From: Lauro Ramos Venancio
Date: Thu Apr 13 2017 - 09:56:48 EST


Currently, the scheduler is not able to directly move tasks between some NUMA
nodes 2-hops apart on machines with mesh topology. This occurs because some
NUMA nodes belongs to all sched groups. For more details, see the patch 2
commit log.

This bug was reported in the paper [1] as "The Scheduling Group Construction
bug".

This patchset constructs the sched groups from each CPU perspective. So each
NUMA node can have different groups in the last NUMA sched domain level.

SPECjbb2005 results show up to 63% performance improvement and a huge standard
deviation drop on a machine with 8 NUMA nodes and mesh topology.

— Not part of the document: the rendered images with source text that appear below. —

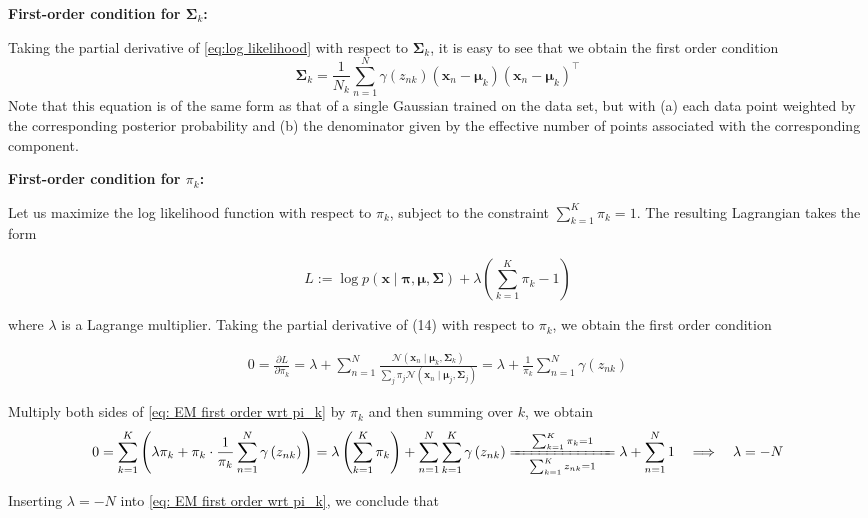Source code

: \documentclass[11pt]{article}
\theoremstyle{plain} %
\newenvironment{topic}
{\color{C2}\normalfont\begin{framed}\begingroup }
  {\endgroup\end{framed}}
\theoremstyle{remark}
\begin{document}
\begin{topic}
\begin{itemize}
\end{itemize}

\textbf{First-order condition for $\boldsymbol{\Sigma}_{k}$:}

Taking the partial derivative of \cref{eq:log likelihood} with respect to $\boldsymbol{\Sigma}_{k}$,
it is easy to see that we obtain the first order condition
$$
  \boldsymbol{\Sigma}_{k}=\frac{1}{N_{k}} \sum_{n=1}^{N} \gamma\left(z_{n k}\right)\left(\mathbf{x}_{n}-\boldsymbol{\mu}_{k}\right)\left(\mathbf{x}_{n}-\boldsymbol{\mu}_{k}\right)^\top
$$
Note that this equation is of the same form as that of a single Gaussian trained on the
data set, but with (a) each data point weighted by the corresponding posterior
probability and (b) the denominator given by the effective number of points
associated with the corresponding component.

\textbf{First-order condition for $\pi_{k}$:}

Let us maximize the log likelihood function with respect to $\pi_{k}$, subject to the constraint $\sum_{k=1}^K \pi_{k} = 1$.
The resulting Lagrangian takes the form

$$
  L:=\log p(\mathbf{x} \mid \boldsymbol{\pi}, \boldsymbol{\mu}, \boldsymbol{\Sigma})+\lambda\left(\sum_{k=1}^{K} \pi_{k}-1\right)
$$

where $\lambda$ is a Lagrange multiplier. Taking the partial derivative of (14)
with respect to $\pi_{k}$, we obtain the first order condition

\begin{align}
  0 = \frac{\partial L}{\partial \pi_k}
  =\lambda+\sum_{n=1}^{N} \frac{\mathcal{N}\left(\mathbf{x}_{n} \mid \boldsymbol{\mu}_{k}, \boldsymbol{\Sigma}_{k}\right)}{\sum_{j} \pi_{j} \mathcal{N}\left(\mathbf{x}_{n} \mid \boldsymbol{\mu}_{j}, \boldsymbol{\Sigma}_{j}\right)}
  =\lambda +  \frac{1}{\pi_k}\sum_{n=1}^{N}\gamma\left(z_{n k}\right)
  \label{eq: EM first order wrt pi_k}
\end{align}


Multiply both sides of \cref{eq: EM first order wrt pi_k} by $\pi_{k}$ and then summing over $k$, we obtain
$$
  0 =\sum_{k=1}^K \left(\lambda\pi_k + \pi_k \cdot \frac{1}{\pi_k}\sum_{n=1}^{N} \gamma\left(z_{n k}\right)\right)
  = \lambda\left(\sum_{k=1}^K \pi_k\right) + \sum_{n=1}^{N} \sum_{k=1}^K \gamma\left(z_{n k}\right)
  \xlongequal[\quad \sum_{k=1}^K z_{n k} = 1\quad ]{\quad \sum_{k=1}^K \pi_{k} = 1\quad }
  \lambda + \sum_{n=1}^{N} 1
  \quad \Longrightarrow\quad
  \lambda = -N
$$

Inserting $\lambda = -N$ into \cref{eq: EM first order wrt pi_k},  we conclude that


\end{topic}
\end{document}
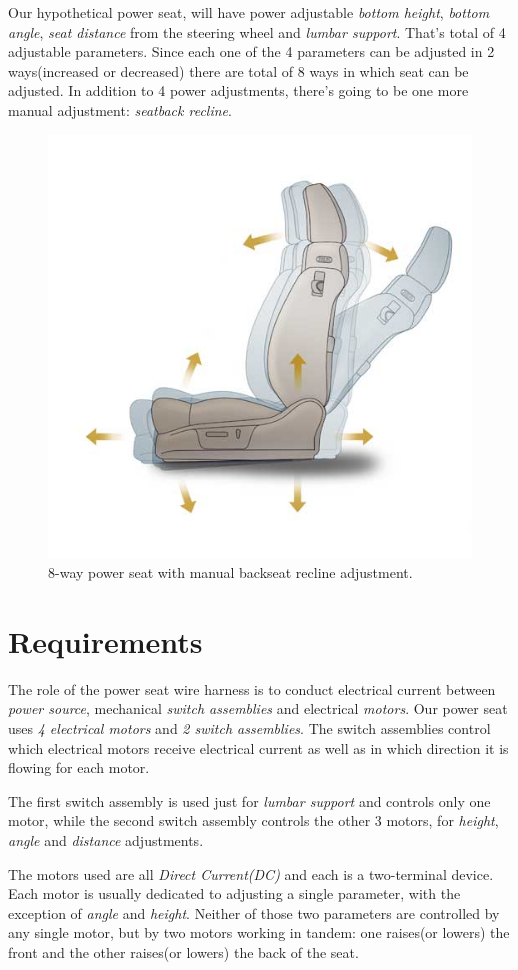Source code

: \documentclass[12pt,letterpaper]{article}
\begin{document}
Our hypothetical power seat, will have power adjustable \textit{bottom height}, \textit{bottom angle}, \textit{seat distance} from the steering wheel and \textit{lumbar support}. That’s total of 4 adjustable parameters. Since each one of the 4 parameters can be adjusted in 2 ways(increased or decreased) there are total of 8 ways in which seat can be adjusted. In addition to 4 power adjustments, there’s going to be one more manual adjustment: \textit{seatback recline}.
\begin{figure}[b!]
  \centering
  \includegraphics[width=0.70\linewidth]{8-way-seat.jpg}
  \caption{8-way power seat with manual backseat recline adjustment.}
  \label{fig:wireharness1}
\end{figure}
\newpage
{}
\section{Requirements}
The role of the power seat wire harness is to conduct electrical current between \textit{power source}, mechanical \textit{switch assemblies} and electrical \textit{motors}. Our power seat uses \textit{4 electrical motors} and \textit{2 switch assemblies}. The switch assemblies control which electrical motors receive electrical current as well as in which direction it is flowing for each motor.

The first switch assembly is used just for \textit{lumbar support} and controls only one motor, while the second switch assembly controls the other 3 motors, for \textit{height}, \textit{angle} and \textit{distance} adjustments.

The motors used are all \textit{Direct Current(DC)} and each is a two-terminal device. Each motor is usually dedicated to adjusting a single parameter, with the exception of \textit{angle} and \textit{height}. Neither of those two parameters are controlled by any single motor, but by two motors working in tandem: one raises(or lowers) the front and the other raises(or lowers) the back of the seat.
\end{document}
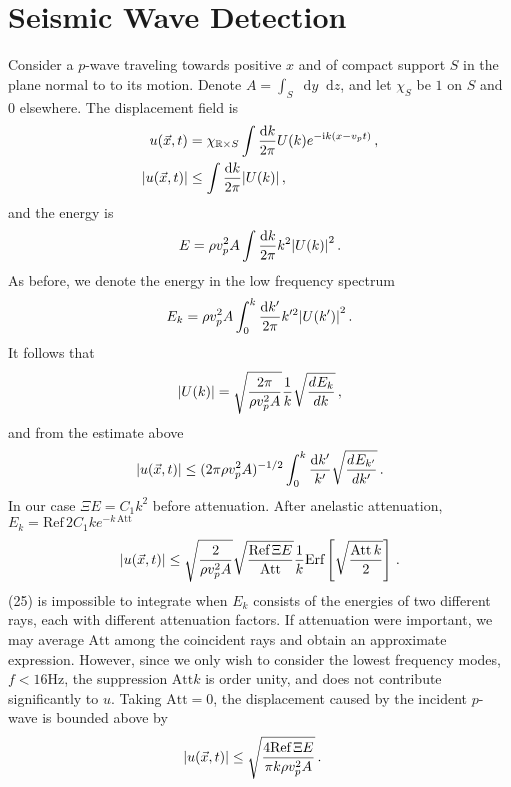 \documentclass[prd,reprint,10pt]{revtex4-1}
\newcommand*\diff{\mathop{}\!\mathrm{d}}
\newcommand*\R{\mathbb R}
\newcommand*\te[1]{\text{#1}}
\newcommand*\ps[1]{\left[#1\right]}
\newcommand*\f[2]{\frac{#1}{#2}}
\newcommand*\I{\te{i}}
\newcommand*\td[3]{\frac{d^{#3}#1}{d #2^{#3}}}
\begin{document}
\section{Seismic Wave Detection}
Consider a $p$-wave traveling towards positive $x$ and of compact support $S$ in the plane normal to to its motion. Denote $A =\int_S\diff y\diff z$, and let $\chi_S$ be $1$ on $S$ and $0$ elsewhere. The displacement field is
\begin{align}
u(\vec x,t) &= \chi_{\R\times S}\int\f{\diff k}{2\pi}U(k)e^{-\I k(x-v_p t)}\,,\\
\abs{u(\vec x,t)}&\leq\int\f{\diff k}{2\pi}\abs{U(k)}\,,
\end{align}
and the energy is
\begin{align}
E = \rho v_p^2 A\int\f{\diff k}{2\pi}k^2\abs{U(k)}^2\,.
\end{align}
As before, we denote the energy in the low frequency spectrum
\begin{align}
E_k = \rho v_p^2 A\int_0^k\f{\diff k'}{2\pi}k'^2\abs{U(k')}^2\,.
\end{align}
It follows that
\begin{align}
\abs{U(k)} = \sqrt{\f{2\pi}{\rho v_p^2 A}}\f1k\sqrt{\td{E_k}{k}{}}\,,
\end{align}
and from the estimate above
\begin{align}
\abs{u(\vec x,t)}\leq(2\pi\rho v_p^2 A)^{-1/2}\int_0^k\f{\diff k'}{k'}\sqrt{\td{E_{k'}}{k'}{}}\,.
\end{align}
In our case $\Xi E= C_1 k^2$ before attenuation. After anelastic attenuation, $E_k =\te{Ref}\,2C_1 k e^{-k\,\te{Att}}$
\begin{align}
\abs{u(\vec x,t)}\leq\sqrt{\f{2}{\rho v_p^2 A}}\sqrt{\f{\te{Ref}\,\Xi E}{\te{Att}}}\f1k\te{Erf}\ps{\sqrt{\f{\te{Att}\,k}{2}}}\,.
\end{align}
(25) is impossible to integrate when $E_k$ consists of the energies of two different rays, each with different attenuation factors. If attenuation were important, we may average $\te{Att}$ among the coincident rays and obtain an approximate expression. However, since we only wish to consider the lowest frequency modes, $f<16\te{Hz}$, the suppression $\te{Att} k$ is order unity, and does not contribute significantly to $u$. Taking $\te{Att} = 0$, the displacement caused by the incident $p$-wave is bounded above by
\begin{align}
\abs{u(\vec x,t)}&\leq\sqrt{\f{4\te{Ref}\,\Xi E}{\pi k\rho v_p^2 A}}\,.
\end{align}
\end{document}
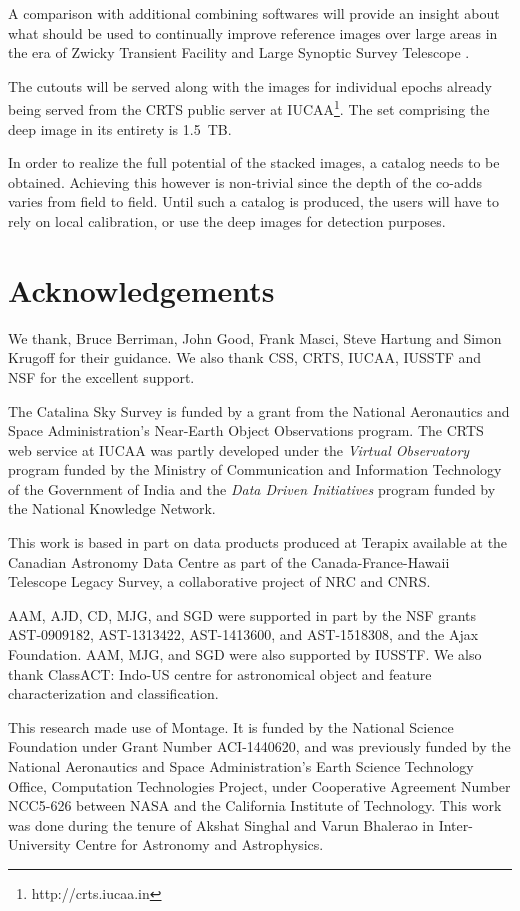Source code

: \documentclass[fleqn,usenatbib]{mnras}
\begin{document}
A comparison with additional combining softwares will provide an insight about what should be used to continually improve reference images over large areas in the era of Zwicky Transient Facility \citep[ZTF;][]{bellm14} and Large Synoptic Survey Telescope \citep[LSST;][]{LSSTSciBook2009}.

The cutouts will be served along with the images for individual epochs already being served from the CRTS public server at IUCAA\footnote{http://crts.iucaa.in}. The set comprising the deep image in its entirety is 1.5~TB.

In order to realize the full potential of the stacked images, a catalog needs to be obtained. Achieving this however is non-trivial since the depth of the co-adds varies from field to field. Until such a catalog is produced, the users will have to rely on local calibration, or use the deep images for detection purposes.



\section*{Acknowledgements}

We thank, Bruce Berriman, John Good, Frank Masci, Steve Hartung and Simon Krugoff for their guidance.  We also thank CSS, CRTS, IUCAA, IUSSTF and NSF for the excellent support.

The Catalina Sky Survey is funded by a grant from the National Aeronautics and Space Administration’s Near-Earth Object Observations program. The CRTS web service at IUCAA was partly developed under the \textit{Virtual Observatory} program funded by the Ministry of Communication and Information Technology of the Government of India and the \textit{Data Driven Initiatives} program funded by the National Knowledge Network.

This work is based in part on data products produced at Terapix available at the Canadian Astronomy Data Centre as part of the Canada-France-Hawaii Telescope Legacy Survey, a collaborative project of NRC and CNRS.

AAM, AJD, CD, MJG, and SGD were supported in part by the NSF grants AST-0909182, AST-1313422, AST-1413600, and AST-1518308, and the Ajax Foundation. AAM, MJG, and SGD were also supported by IUSSTF. We also thank ClassACT: Indo-US centre for astronomical object and feature characterization and classification.

This research made use of Montage. It is funded by the National Science Foundation under Grant Number ACI-1440620, and was previously funded by the National Aeronautics and Space Administration's Earth Science Technology Office, Computation Technologies Project, under Cooperative Agreement Number NCC5-626 between NASA and the California Institute of Technology. 
This work was done during the tenure of Akshat Singhal and Varun Bhalerao in Inter-University Centre for Astronomy and Astrophysics.
\end{document}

Patch 1 - just prepare the code for patch 2
Patch 2 - change the sched groups construction
Patch 3 - fix issue with different groups starting with the same CPU

[1] http://www.ece.ubc.ca/~sasha/papers/eurosys16-final29.pdf

Regards,
Lauro

Lauro Ramos Venancio (3):
sched/topology: Refactor function build_overlap_sched_groups()
sched/topology: fix sched groups on NUMA machines with mesh topology
sched/topology: Different sched groups must not have the same balance
cpu

kernel/sched/topology.c | 165 ++++++++++++++++++++++++++++++++++--------------
1 file changed, 117 insertions(+), 48 deletions(-)

--
1.8.3.1